The conversations, all of them – they’re neatly tucked in a compartment in my mind for safekeeping.
I woke up yesterday morning with a fullness in my heart I couldn’t easily put to words, smiling besides myself. I worked on my difficult homework with a classmate all evening in the library, secretly badly wanting to write about and decipher the conversations we had, to understand just how much everything about the past two days meant to me.
Here’s the thing with old friends – sometimes you find really good ones, who knows you in ways that only an old buddy can. There’s a familiarity in the way her eye twitches as she looks at me, or the bit where she jokingly retorted, “I hear a cheesy line coming…”, or the silly things we did together like spying on the neighbor who worked out shirtless while watching an Asian drama – an Asian drama! – or even, or shall I say especially, in the nature of our conversations: free-flowing, non-judgmental, ambling between deep and trivial but most of all, sincere.
The one topic that hits me most affectingly in a way that’s difficult to explain, is when we started reminiscing about the high school years. Both of us acknowledged it to be a golden period, so beautiful and glorious because it was untainted and pure, all innocence and heart. Such a thing no longer exists.
We believed we had each others’ backs then and forevermore. We believed we’d easily attain the things we think we deserve, happiness and love included. We believed in a just world. We believed in the simplicity of the bubble we thrived and grew up in where we were color-blind and understanding of each other’s differences. We believed in the power of our dreams, for them to come true exactly as we wished and willed them to in our hearts and minds. We believed the world was just waiting for us to happen, eager and with its arms outstretched.
We remembered the girls we were, and then returned to the girls we are now.
Both of us spoke with a tone of melancholy and nostalgia as we reflected and reminisced, telling the same stories but from different points of view. We spoke about so many of our old friends and wondered where they are or how they’re doing now, resurfaced the plentiful friendship dramas which all now seem so silly in hindsight, opened up more by filling in the blanks on certain stories of the past we weren’t brave enough to speak about as young girls. We spoke about the future, looming and uncertain that it is.
We spoke with nostalgia, waxing poetic prose with our emotions but never once… with regret.
There is so much beauty in measured maturity, truly. There’s just something graceful if I can call it that, in being able to look back at has beens and what ifs with an openness and acceptance of the learned, the experienced, the broken, the jaded and the carefully hopeful. We are no longer the girls we were, both of us – one is now more guarded than she was before while the other is quieter compared to her boisterous younger self – but in each other’s company and namely through the verbal diarrhea and emotional purge, we were reminded of the essence of who we are.

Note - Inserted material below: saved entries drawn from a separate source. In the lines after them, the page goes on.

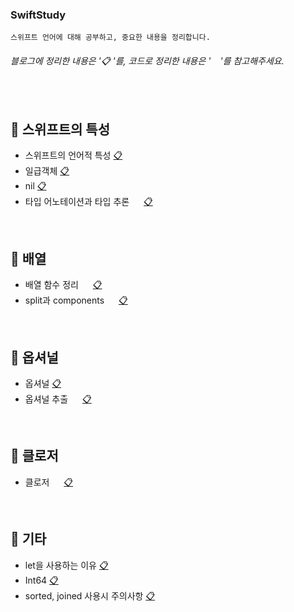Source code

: ### SwiftStudy
```
스위프트 언어에 대해 공부하고, 중요한 내용을 정리합니다.
```
###### 블로그에 정리한 내용은 '📋 '를, 코드로 정리한 내용은 '<img src="https://emojis.slackmojis.com/emojis/images/1514391005/3320/swift.png?1514391005" width="15">'를 참고해주세요.

</br>

## 📂 스위프트의 특성
- 스위프트의 언어적 특성 [📋](https://seolhee2750.tistory.com/16?category=866581)
- 일급객체 [📋](https://seolhee2750.tistory.com/55?category=866581)
- nil [📋](https://seolhee2750.tistory.com/10?category=866581)
- 타입 어노테이션과 타입 추론 [<img src="https://emojis.slackmojis.com/emojis/images/1514391005/3320/swift.png?1514391005" width="15">](https://github.com/seolhee2750/SwiftStudy/blob/main/%EB%8D%B0%EC%9D%B4%ED%84%B0%20%ED%83%80%EC%9E%85/%ED%83%80%EC%9E%85%20%EC%B6%94%EB%A1%A0%EA%B3%BC%20%EC%96%B4%EB%85%B8%ED%85%8C%EC%9D%B4%EC%85%98.playground/Contents.swift) [📋](https://seolhee2750.tistory.com/19?category=866581)

</br>

## 📂 배열
- 배열 함수 정리 [<img src="https://emojis.slackmojis.com/emojis/images/1514391005/3320/swift.png?1514391005" width="15">](https://github.com/seolhee2750/SwiftStudy/blob/main/Summary/%EB%B0%B0%EC%97%B4/%EB%B0%B0%EC%97%B4%ED%95%A8%EC%88%98%EB%AA%A8%EC%9D%8C.playground/Contents.swift) [📋](https://seolhee2750.tistory.com/66?category=873014)
- split과 components [<img src="https://emojis.slackmojis.com/emojis/images/1514391005/3320/swift.png?1514391005" width="15">](https://github.com/seolhee2750/SwiftStudy/tree/main/Summary/%EB%B0%B0%EC%97%B4/split%EA%B3%BC%20components) [📋](https://seolhee2750.tistory.com/92?category=866581)

</br>

## 📂 옵셔널 
- 옵셔널 [📋](https://seolhee2750.tistory.com/4?category=866581)
- 옵셔널 추출 [<img src="https://emojis.slackmojis.com/emojis/images/1514391005/3320/swift.png?1514391005" width="15">](https://github.com/seolhee2750/SwiftStudy/blob/main/%EC%98%B5%EC%85%94%EB%84%90/%EC%98%B5%EC%85%94%EB%84%90%20%EC%B6%94%EC%B6%9C.playground/Contents.swift) [📋](https://seolhee2750.tistory.com/20?category=866581)

</br>

## 📂 클로저 
- 클로저 [<img src="https://emojis.slackmojis.com/emojis/images/1514391005/3320/swift.png?1514391005" width="15">](https://github.com/seolhee2750/SwiftStudy/blob/main/%ED%81%B4%EB%A1%9C%EC%A0%80/%ED%81%B4%EB%A1%9C%EC%A0%80_sorted%EC%98%88%EB%AC%B8.playground/Contents.swift) [📋](https://seolhee2750.tistory.com/57?category=866581)

</br>

## 📂 기타
- let을 사용하는 이유 [📋](https://seolhee2750.tistory.com/17?category=866582)
- Int64 [📋](https://seolhee2750.tistory.com/18?category=866582)
- sorted, joined 사용시 주의사항 [📋](https://seolhee2750.tistory.com/21?category=866582)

For me, it was like finding myself in an old friend. She remembered the girl I used to be, all the best parts: sassy, fierce, bold, determined and most of all, fearless.

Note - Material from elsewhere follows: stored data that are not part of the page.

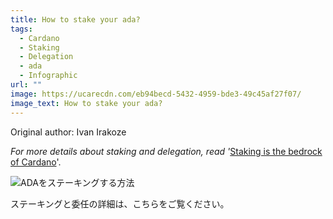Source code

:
 ```yaml
---
title: How to stake your ada?
tags:
  - Cardano
  - Staking
  - Delegation
  - ada
  - Infographic
url: ""
image: https://ucarecdn.com/eb94becd-5432-4959-bde3-49c45af27f07/
image_text: How to stake your ada?
---
```


Original author: Ivan Irakoze

_For more details about staking and delegation, read '_[Staking is the bedrock of Cardano](https://www.essentialcardano.io/article/staking-is-the-bedrock-of-cardano)'.

![ADAをステーキングする方法](https://ucarecdn.com/05042877-b61c-4ec2-b256-7ab9db8133c7/)

ステーキングと委任の詳細は、こちらをご覧ください。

Many times when we paused or when the conversation lulled as we reflected upon our words, we’d sometimes exchange a small smile. No words, just a knowing look; easy companionship.
An hour and a half have since passed midnight as I type this, marking the end of the week-long reprieve. I’m reluctant to go to bed, because it feels like the magic will wear off once I shut my eyes. I do feel terribly exhausted, although emotionally more than anything. It feels as if I’ve extracted and left my emotions under the sun until they wilt and dry, and now there’s nothing left in me. But it turns out I’m wrong – of course I am.
A new countdown begins: in exactly two weeks, I’ll reunite with Housemate #1 in Sin City!
I’m just… I’m so incredibly blessed to have wonderful people in my life, past and present. They’re like the sun; takes away my overflowing emotions, only to return them with kindness. As they shine their light on me, mine twinkle as eagerly and brightly as possible, too.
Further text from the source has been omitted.